Task objective: Scan the material for the string "Tests" and copy out every line in which it occurs.

Records to process:
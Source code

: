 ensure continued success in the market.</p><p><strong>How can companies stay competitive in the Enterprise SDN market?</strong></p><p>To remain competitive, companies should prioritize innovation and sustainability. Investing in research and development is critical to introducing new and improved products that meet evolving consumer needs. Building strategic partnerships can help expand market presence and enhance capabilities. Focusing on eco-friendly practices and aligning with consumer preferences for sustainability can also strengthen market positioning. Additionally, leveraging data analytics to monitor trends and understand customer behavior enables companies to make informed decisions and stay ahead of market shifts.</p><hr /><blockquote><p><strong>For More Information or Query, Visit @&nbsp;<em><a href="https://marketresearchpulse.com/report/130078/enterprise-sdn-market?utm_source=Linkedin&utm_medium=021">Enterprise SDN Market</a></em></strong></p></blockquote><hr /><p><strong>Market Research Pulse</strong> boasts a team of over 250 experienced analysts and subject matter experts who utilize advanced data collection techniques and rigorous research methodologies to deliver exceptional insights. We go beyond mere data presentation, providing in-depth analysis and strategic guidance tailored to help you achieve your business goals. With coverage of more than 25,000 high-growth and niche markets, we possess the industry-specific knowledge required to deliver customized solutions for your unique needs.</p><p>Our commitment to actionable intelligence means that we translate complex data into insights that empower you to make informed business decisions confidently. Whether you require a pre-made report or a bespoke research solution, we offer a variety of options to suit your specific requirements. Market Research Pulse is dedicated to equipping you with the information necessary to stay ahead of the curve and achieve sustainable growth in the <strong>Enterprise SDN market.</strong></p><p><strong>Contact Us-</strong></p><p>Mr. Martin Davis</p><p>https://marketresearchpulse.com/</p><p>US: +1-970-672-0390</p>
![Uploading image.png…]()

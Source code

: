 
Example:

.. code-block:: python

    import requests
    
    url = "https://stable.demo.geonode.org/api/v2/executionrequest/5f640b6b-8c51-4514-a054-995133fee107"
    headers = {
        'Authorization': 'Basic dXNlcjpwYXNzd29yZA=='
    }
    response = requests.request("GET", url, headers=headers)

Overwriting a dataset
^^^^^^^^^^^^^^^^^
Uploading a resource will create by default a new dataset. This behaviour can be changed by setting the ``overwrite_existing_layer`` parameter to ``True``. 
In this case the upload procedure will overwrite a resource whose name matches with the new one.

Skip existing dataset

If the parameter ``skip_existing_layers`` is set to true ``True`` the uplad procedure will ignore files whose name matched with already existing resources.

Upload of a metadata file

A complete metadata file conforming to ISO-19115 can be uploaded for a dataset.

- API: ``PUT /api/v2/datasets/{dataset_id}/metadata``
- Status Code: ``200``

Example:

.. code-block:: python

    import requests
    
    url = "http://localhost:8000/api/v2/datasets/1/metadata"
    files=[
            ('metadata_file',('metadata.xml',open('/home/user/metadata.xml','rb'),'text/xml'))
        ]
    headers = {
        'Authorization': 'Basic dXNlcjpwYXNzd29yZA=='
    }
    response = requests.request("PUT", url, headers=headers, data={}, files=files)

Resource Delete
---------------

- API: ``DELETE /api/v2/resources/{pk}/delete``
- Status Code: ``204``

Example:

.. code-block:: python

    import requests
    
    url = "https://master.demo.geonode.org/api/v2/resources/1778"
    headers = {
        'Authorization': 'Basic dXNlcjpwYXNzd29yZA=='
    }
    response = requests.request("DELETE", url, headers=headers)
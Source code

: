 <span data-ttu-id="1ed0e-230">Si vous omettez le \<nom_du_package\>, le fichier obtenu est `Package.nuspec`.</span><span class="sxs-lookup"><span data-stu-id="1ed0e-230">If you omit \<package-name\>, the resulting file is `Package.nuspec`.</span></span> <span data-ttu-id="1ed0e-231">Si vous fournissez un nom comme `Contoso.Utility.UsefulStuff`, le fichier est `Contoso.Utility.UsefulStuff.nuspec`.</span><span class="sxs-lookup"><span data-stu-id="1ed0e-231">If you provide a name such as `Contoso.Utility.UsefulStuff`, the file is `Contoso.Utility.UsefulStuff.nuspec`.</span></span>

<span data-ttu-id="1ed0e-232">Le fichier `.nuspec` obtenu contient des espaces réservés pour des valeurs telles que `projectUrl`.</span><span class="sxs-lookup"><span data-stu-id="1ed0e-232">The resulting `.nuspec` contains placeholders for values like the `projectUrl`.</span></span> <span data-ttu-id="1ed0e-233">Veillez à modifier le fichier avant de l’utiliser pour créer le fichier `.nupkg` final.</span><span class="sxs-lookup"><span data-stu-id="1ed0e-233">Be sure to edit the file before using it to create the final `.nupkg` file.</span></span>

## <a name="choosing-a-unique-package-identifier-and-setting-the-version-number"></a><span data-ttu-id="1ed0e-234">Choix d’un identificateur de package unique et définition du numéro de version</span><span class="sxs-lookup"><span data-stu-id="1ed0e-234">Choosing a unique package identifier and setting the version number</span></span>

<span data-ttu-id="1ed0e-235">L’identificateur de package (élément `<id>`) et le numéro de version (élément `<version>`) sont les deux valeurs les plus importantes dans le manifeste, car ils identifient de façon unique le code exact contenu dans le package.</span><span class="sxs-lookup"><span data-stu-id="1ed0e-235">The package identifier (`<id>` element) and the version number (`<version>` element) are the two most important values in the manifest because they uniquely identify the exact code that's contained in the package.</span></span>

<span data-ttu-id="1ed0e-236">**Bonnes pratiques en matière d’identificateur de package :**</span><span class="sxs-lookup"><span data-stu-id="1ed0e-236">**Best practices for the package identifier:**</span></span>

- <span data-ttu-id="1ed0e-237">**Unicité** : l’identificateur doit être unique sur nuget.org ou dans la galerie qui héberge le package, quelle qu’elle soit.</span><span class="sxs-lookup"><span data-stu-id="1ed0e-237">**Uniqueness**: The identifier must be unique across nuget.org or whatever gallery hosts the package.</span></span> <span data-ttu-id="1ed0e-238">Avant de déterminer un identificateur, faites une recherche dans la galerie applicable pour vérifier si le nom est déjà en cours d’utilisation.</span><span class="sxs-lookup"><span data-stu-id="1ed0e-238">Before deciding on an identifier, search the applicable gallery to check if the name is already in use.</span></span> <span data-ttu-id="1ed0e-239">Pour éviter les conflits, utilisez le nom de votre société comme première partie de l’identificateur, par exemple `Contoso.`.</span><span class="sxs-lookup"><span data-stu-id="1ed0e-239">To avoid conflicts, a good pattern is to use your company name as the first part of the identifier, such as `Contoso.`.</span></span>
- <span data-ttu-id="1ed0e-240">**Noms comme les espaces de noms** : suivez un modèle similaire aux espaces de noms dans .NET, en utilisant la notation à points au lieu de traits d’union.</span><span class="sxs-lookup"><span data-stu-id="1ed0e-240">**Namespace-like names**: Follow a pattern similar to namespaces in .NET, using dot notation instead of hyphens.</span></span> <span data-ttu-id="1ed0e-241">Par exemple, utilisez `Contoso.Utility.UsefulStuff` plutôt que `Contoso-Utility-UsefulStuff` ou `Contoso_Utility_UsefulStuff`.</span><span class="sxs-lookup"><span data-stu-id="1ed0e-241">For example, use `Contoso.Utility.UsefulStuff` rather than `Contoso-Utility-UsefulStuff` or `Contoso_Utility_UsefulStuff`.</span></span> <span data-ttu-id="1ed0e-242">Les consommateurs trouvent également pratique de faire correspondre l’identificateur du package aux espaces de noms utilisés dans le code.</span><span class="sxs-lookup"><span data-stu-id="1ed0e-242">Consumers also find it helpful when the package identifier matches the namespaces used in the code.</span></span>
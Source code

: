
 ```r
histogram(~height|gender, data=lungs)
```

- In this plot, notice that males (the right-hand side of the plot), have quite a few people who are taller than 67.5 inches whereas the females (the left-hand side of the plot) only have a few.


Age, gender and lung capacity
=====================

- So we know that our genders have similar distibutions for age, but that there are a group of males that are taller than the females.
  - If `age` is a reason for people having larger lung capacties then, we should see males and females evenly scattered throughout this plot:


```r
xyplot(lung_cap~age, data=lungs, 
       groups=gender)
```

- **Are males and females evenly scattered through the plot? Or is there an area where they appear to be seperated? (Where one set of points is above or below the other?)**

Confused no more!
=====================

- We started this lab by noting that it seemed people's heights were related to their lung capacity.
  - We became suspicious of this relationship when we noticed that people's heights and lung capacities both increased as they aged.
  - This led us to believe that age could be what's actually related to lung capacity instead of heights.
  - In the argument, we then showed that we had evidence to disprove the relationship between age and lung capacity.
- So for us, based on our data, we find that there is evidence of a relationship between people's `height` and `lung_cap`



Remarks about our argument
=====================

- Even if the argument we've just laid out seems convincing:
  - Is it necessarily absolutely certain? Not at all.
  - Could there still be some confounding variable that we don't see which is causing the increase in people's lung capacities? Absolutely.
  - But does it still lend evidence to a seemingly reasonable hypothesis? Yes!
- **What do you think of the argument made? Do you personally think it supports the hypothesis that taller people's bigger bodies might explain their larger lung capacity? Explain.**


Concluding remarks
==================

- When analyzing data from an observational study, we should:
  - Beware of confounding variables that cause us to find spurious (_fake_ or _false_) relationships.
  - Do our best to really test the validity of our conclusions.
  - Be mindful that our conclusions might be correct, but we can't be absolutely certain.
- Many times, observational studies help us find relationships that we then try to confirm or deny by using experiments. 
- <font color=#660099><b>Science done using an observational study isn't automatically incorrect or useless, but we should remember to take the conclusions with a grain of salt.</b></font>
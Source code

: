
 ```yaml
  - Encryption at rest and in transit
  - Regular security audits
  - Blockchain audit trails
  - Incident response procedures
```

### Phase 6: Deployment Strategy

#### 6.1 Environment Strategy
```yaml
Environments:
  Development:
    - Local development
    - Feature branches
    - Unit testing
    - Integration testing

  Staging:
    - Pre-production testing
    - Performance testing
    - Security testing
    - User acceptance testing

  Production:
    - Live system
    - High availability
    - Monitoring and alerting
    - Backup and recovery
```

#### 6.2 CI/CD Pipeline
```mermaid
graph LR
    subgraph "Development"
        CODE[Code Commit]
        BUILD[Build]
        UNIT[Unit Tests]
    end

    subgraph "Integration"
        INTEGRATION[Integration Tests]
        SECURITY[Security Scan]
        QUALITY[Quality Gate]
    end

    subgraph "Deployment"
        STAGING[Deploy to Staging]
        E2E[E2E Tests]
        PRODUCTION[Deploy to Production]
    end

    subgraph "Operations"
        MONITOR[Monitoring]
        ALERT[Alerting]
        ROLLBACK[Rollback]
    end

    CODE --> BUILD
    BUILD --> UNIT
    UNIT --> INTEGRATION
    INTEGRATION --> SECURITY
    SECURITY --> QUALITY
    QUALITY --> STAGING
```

Reply:
        UNIT[Unit Tests]
        INTEGRATION[Integration Tests]
        E2E[E2E Tests]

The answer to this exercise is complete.